The effects of recent EU regulations on software development

Abstract

European Union (EU) has increased its presence in the field of software development with the adoption of the Digital Decade program. The goal of EU is to make EU citizens more proficient with digital technologies and make sure that companies develop new systems using the latest technologies whilst being responsible with that technology and the data that they collect from the EU citizens. This thesis set out to find what changes recent EU regulations like GDPR (General Data Protection Regulation), DORA (Digital Operational Resilience Act) and AI (Artificial Intelligence) Act have caused to software development and how these necessary changes can be accomplished. This thesis used literary review and interviews as research methods. GDPR and the AI Act were reviewed and a list of requirements were formed based on them. The requirements were categorised into two different categories based on if they affect more the developed system, or the development process itself. The interviews were conducted in a semi-structured manner where the list of requirements was also provided to the interviewees and they were asked about the different requirements. It was found that software developers need to create systems and practises that have previously been considered good practises, as they have been included in the recent regulations as mandatory.
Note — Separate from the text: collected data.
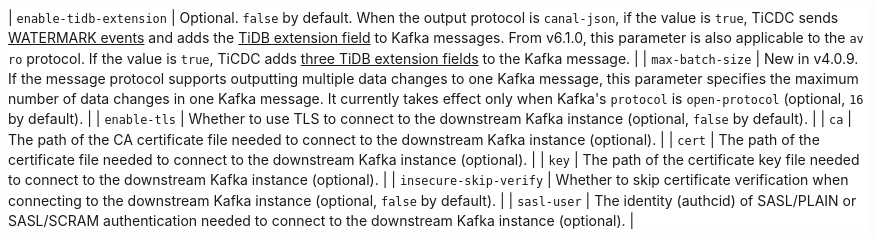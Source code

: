 | `enable-tidb-extension`              | Optional. `false` by default. When the output protocol is `canal-json`, if the value is `true`, TiCDC sends [WATERMARK events](/ticdc/ticdc-canal-json.md#watermark-event) and adds the [TiDB extension field](/ticdc/ticdc-canal-json.md#tidb-extension-field) to Kafka messages. From v6.1.0, this parameter is also applicable to the `avro` protocol. If the value is `true`, TiCDC adds [three TiDB extension fields](/ticdc/ticdc-avro-protocol.md#tidb-extension-fields) to the Kafka message.                                                                                                                                                                         |
| `max-batch-size`                     | New in v4.0.9. If the message protocol supports outputting multiple data changes to one Kafka message, this parameter specifies the maximum number of data changes in one Kafka message. It currently takes effect only when Kafka's `protocol` is `open-protocol` (optional, `16` by default).                                                                                                                                                                                                                                                                                                                                                                               |
| `enable-tls`                         | Whether to use TLS to connect to the downstream Kafka instance (optional, `false` by default).                                                                                                                                                                                                                                                                                                                                                                                                                                                                                                                                                                                |
| `ca`                                 | The path of the CA certificate file needed to connect to the downstream Kafka instance (optional).                                                                                                                                                                                                                                                                                                                                                                                                                                                                                                                                                                            |
| `cert`                               | The path of the certificate file needed to connect to the downstream Kafka instance (optional).                                                                                                                                                                                                                                                                                                                                                                                                                                                                                                                                                                               |
| `key`                                | The path of the certificate key file needed to connect to the downstream Kafka instance (optional).                                                                                                                                                                                                                                                                                                                                                                                                                                                                                                                                                                           |
| `insecure-skip-verify`               | Whether to skip certificate verification when connecting to the downstream Kafka instance (optional, `false` by default).                                                                                                                                                                                                                                                                                                                                                                                                                                                                                                                                                     |
| `sasl-user`                          | The identity (authcid) of SASL/PLAIN or SASL/SCRAM authentication needed to connect to the downstream Kafka instance (optional).                                                                                                                                                                                                                                                                                                                                                                                                                                                                                                                                              |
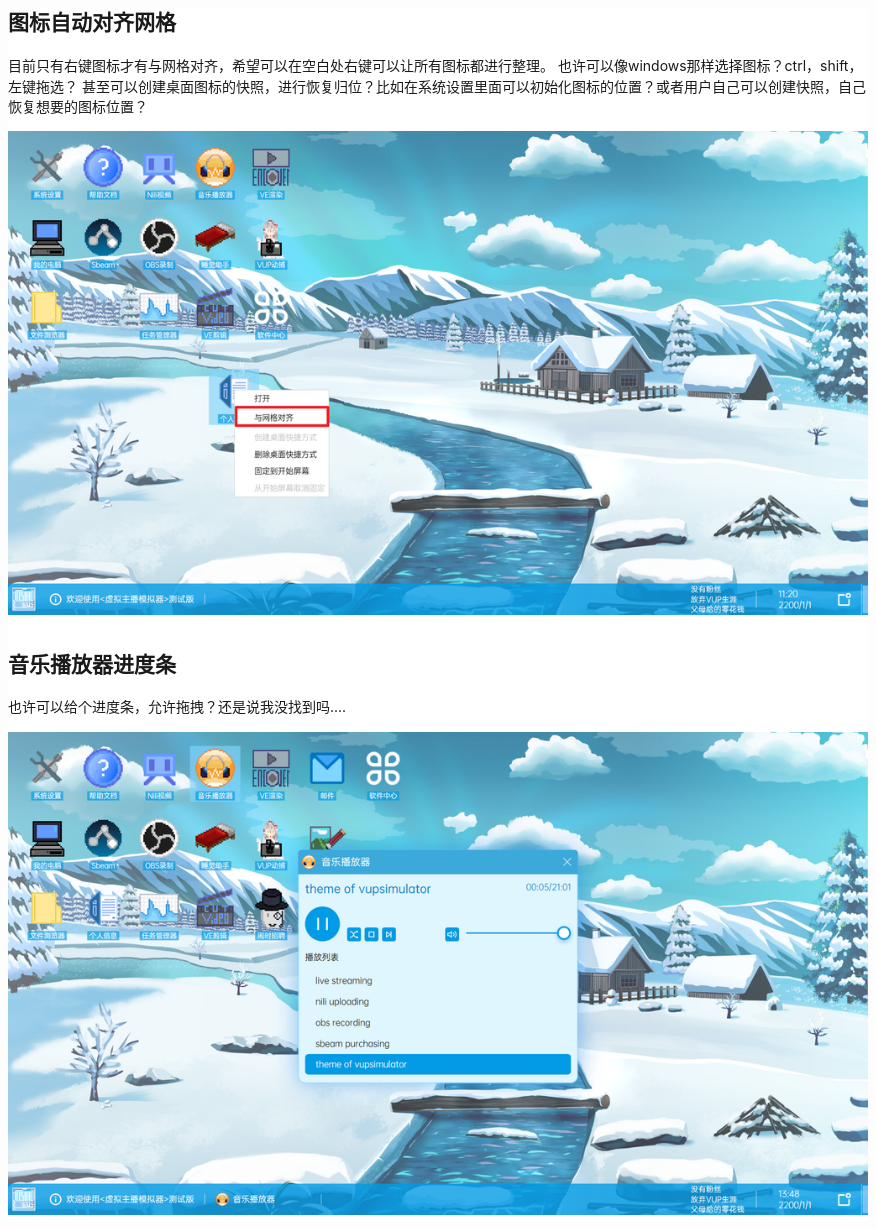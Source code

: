 ## 图标自动对齐网格

目前只有右键图标才有与网格对齐，希望可以在空白处右键可以让所有图标都进行整理。
也许可以像windows那样选择图标？ctrl，shift，左键拖选？
甚至可以创建桌面图标的快照，进行恢复归位？比如在系统设置里面可以初始化图标的位置？或者用户自己可以创建快照，自己恢复想要的图标位置？

![image-20221204132200272](./assets/image-20221204132200272.png)

## 音乐播放器进度条

也许可以给个进度条，允许拖拽？还是说我没找到吗....

![image-20221204133404696](./assets/image-20221204133404696.png)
Literary analysis also found that developers need to be aware at all times, what the developed systems are capable of, and they need to communicate to the users what the intended use cases are. The interviews confirmed these findings and also noted, that EU seems to include similar requirements in different regulations. The process of adopting new techniques and methods is complex and companies need to start the preparation process for the adoption of the regulations early. Without coordination within the company, the adoption of regulations can be become much more difficult as without it different teams try to solve the same problems, which would lead to unnecessary conflicts.